Compact formats for debugging—and more
At the 2025 Linux Plumbers Conference in Tokyo, Stephen Brennan gave a
presentation on the debuginfo
format, which contains the symbols and other information needed for
debugging, along with some alternatives. Debuginfo files are large and, he
believes, are a bit scary to customers because of the "debug" in their name.
By rethinking debuginfo and the tools that use it, he hopes that
free-software developers "can add new, interesting capabilities to tools
that we are already using or build new interesting tools
".
He works on the sustaining-engineering team at Oracle, which means that,
unlike many in the room, he is mainly concerned with "fixing bugs in old
released products
" rather than adding new features to the latest
kernel. Fixing bugs in customers' production kernels has "its own set
of challenges
". It has given him some insight into the needs of
enterprise-kernel users, as well, which is what led him to conclude that
debuginfo is not well-liked in that world.
Debuginfo
He introduced debuginfo with a few examples of using GDB on C-language "hello world" binaries built in different ways. Using the strip utility on a binary produced by GCC results in something that is not really debuggable—it lacks symbols and other information so that breakpoints cannot be set, for example. That is kind of self-inflicted; skipping the strip produces a binary with some debugging information, so breakpoints can be set, but it lacks line numbers and other data that would allow single-stepping.
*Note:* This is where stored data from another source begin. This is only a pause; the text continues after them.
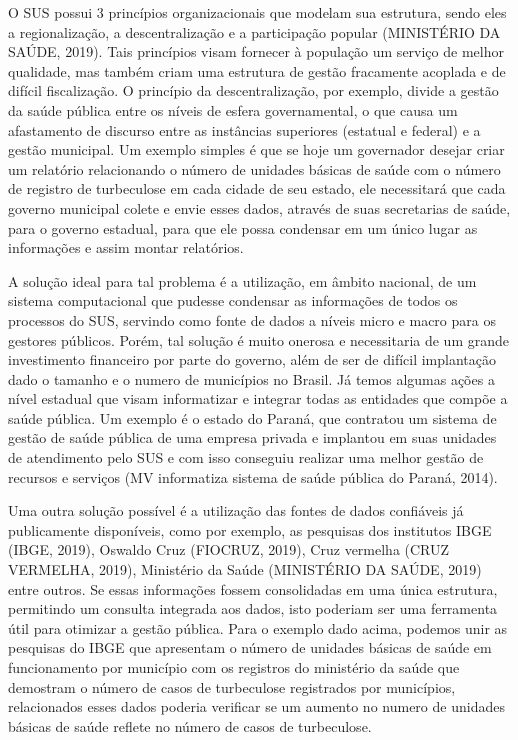 \documentclass[
	12pt,				%
	openright,			%
	oneside,			%
	a4paper,			%
	chapter=TITLE,		%
	section=TITLE,		%
	subsection=TITLE,	%
	subsubsection=TITLE,%
	english,			%
	brazil				%
	]{abntex2}
\theoremstyle{definition}
\begin{document}
    O SUS possui 3 princípios organizacionais que modelam sua estrutura, sendo eles a regionalização, a descentralização e a participação popular (MINISTÉRIO DA SAÚDE, 2019). Tais princípios visam fornecer à população um serviço de melhor qualidade, mas também criam uma estrutura de gestão fracamente acoplada e de difícil fiscalização. O princípio da descentralização, por exemplo, divide a gestão da saúde pública entre os níveis de esfera governamental, o que causa um afastamento de discurso entre as instâncias superiores (estatual e federal) e a gestão municipal. Um exemplo simples é que se hoje um governador desejar criar um relatório relacionando o número de unidades básicas de saúde com o número de registro de turbeculose em cada cidade de seu estado,  ele necessitará que cada governo municipal colete e envie esses dados, através de suas secretarias de saúde, para o governo estadual, para que ele possa condensar em um único lugar as informações e assim montar relatórios. 
    
    A solução ideal para tal problema é a utilização, em âmbito nacional, de um sistema computacional que pudesse condensar as informações de todos os processos do SUS, servindo como fonte de dados a níveis micro e macro para os gestores públicos. Porém, tal solução é muito onerosa e necessitaria de um grande investimento financeiro por parte do governo, além de ser de difícil implantação dado o tamanho e o numero de municípios no Brasil. Já temos algumas ações a nível estadual que visam informatizar e integrar todas as entidades que compõe a saúde pública. Um exemplo é o estado do Paraná, que contratou um sistema de gestão de saúde pública de uma empresa privada e implantou em suas unidades de atendimento pelo SUS e com isso conseguiu realizar uma melhor gestão de recursos e serviços (MV informatiza sistema de saúde pública do Paraná, 2014).

    Uma outra solução possível é a utilização das fontes de dados confiáveis já publicamente disponíveis, como por exemplo, as pesquisas dos institutos IBGE (IBGE, 2019), Oswaldo Cruz (FIOCRUZ, 2019), Cruz vermelha (CRUZ VERMELHA, 2019), Ministério da Saúde (MINISTÉRIO DA SAÚDE, 2019) entre outros. Se essas informações fossem consolidadas em uma única estrutura, permitindo um consulta integrada aos dados, isto poderiam ser uma ferramenta útil para otimizar a gestão pública. Para o exemplo dado acima, podemos unir as pesquisas do IBGE que apresentam o número de unidades básicas de saúde em funcionamento por município com os registros do ministério da saúde que demostram o número de casos de turbeculose registrados por municípios, relacionados esses dados poderia verificar se um aumento no numero de unidades básicas de saúde reflete no número de casos de turbeculose. 
    
\end{document}
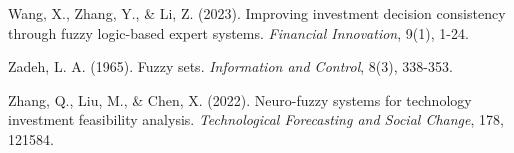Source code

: \documentclass{article}
\begin{document}
\begin{thebibliography}{99}
Wang, X., Zhang, Y., \& Li, Z. (2023). Improving investment decision consistency through fuzzy logic-based expert systems. \textit{Financial Innovation}, 9(1), 1-24.

Zadeh, L. A. (1965). Fuzzy sets. \textit{Information and Control}, 8(3), 338-353.

Zhang, Q., Liu, M., \& Chen, X. (2022). Neuro-fuzzy systems for technology investment feasibility analysis. \textit{Technological Forecasting and Social Change}, 178, 121584.

\end{thebibliography}
\end{document}

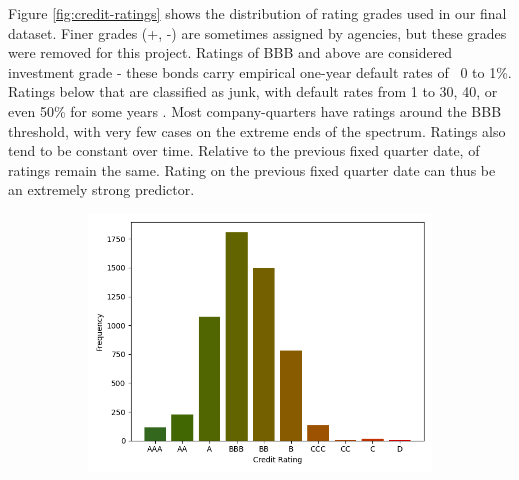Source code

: \documentclass{article}[11pt]
\begin{document}
    Figure \ref{fig:credit-ratings} shows the distribution of rating grades used in our final dataset. Finer grades (+, -) are sometimes assigned by agencies, but these grades were removed for this project. Ratings of BBB and above are considered investment grade - these bonds carry empirical one-year default rates of ~0 to 1\%. Ratings below that are classified as junk, with default rates from 1 to 30, 40, or even 50\% for some years \citep{s_and_p_global_ratings_s_2024}. Most company-quarters have ratings around the BBB threshold, with very few cases on the extreme ends of the spectrum. Ratings also tend to be constant over time. Relative to the previous fixed quarter date, \shareNotChanges \space of ratings remain the same. Rating on the previous fixed quarter date can thus be an extremely strong predictor.

    \begin{figure}
        \caption{Credit Ratings}
        \begin{subfigure}[h]{0.4925\textwidth}
            \centering
            \includegraphics[width=0.95\hsize]{../Output/All Data EDA/Tabular EDA/Distribution of Rating Issuances_no_title.png}
        \end{subfigure}
        \begin{subfigure}[h]{0.4925\textwidth}
            \centering

\end{subfigure}
\end{figure}
\end{document}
Normally, GDB would step by setting a breakpoint at the start of the next line of code, but it lacks the information needed to do so.
As most people already know, he said, using the "-g" option for
GCC will add DWARF debugging
information to the binary, which will allow "the full fat GDB
debugging experience
". For example, setting a breakpoint on a function
will show the source file and line number rather than just an address;
hitting the breakpoint will show the line of code from the source as well.
In addition, arguments are shown by name with their values. GDB can also
interpret various complex types, such as structures and unions.
While none of that is surprising to most, it demonstrates what he sees as
the classical approach to debugging: "you get nothing until you use
-g and then you get everything
". Meanwhile,
distributions build their packages with DWARF information but most
distributions provide them as separate "debuginfo" packages because
"DWARF is really big
". In practice, that means regular binaries on
Linux systems will have minimal debugging information, similar to his
second example.
When users encounter a crash, the typical, though perhaps a bit dated, suggestion is to install a debuginfo package. Then they can run a debugger, generate a report, or send a full core dump to a support person for diagnosis. There are now some better tools, including debuginfod and various helpful crash-reporting and handling tools that he encourages people to look into. But in Brennan's experience, it often comes down to convincing customers to install debuginfo packages—something they are allergic to, at least in the enterprise-kernel world.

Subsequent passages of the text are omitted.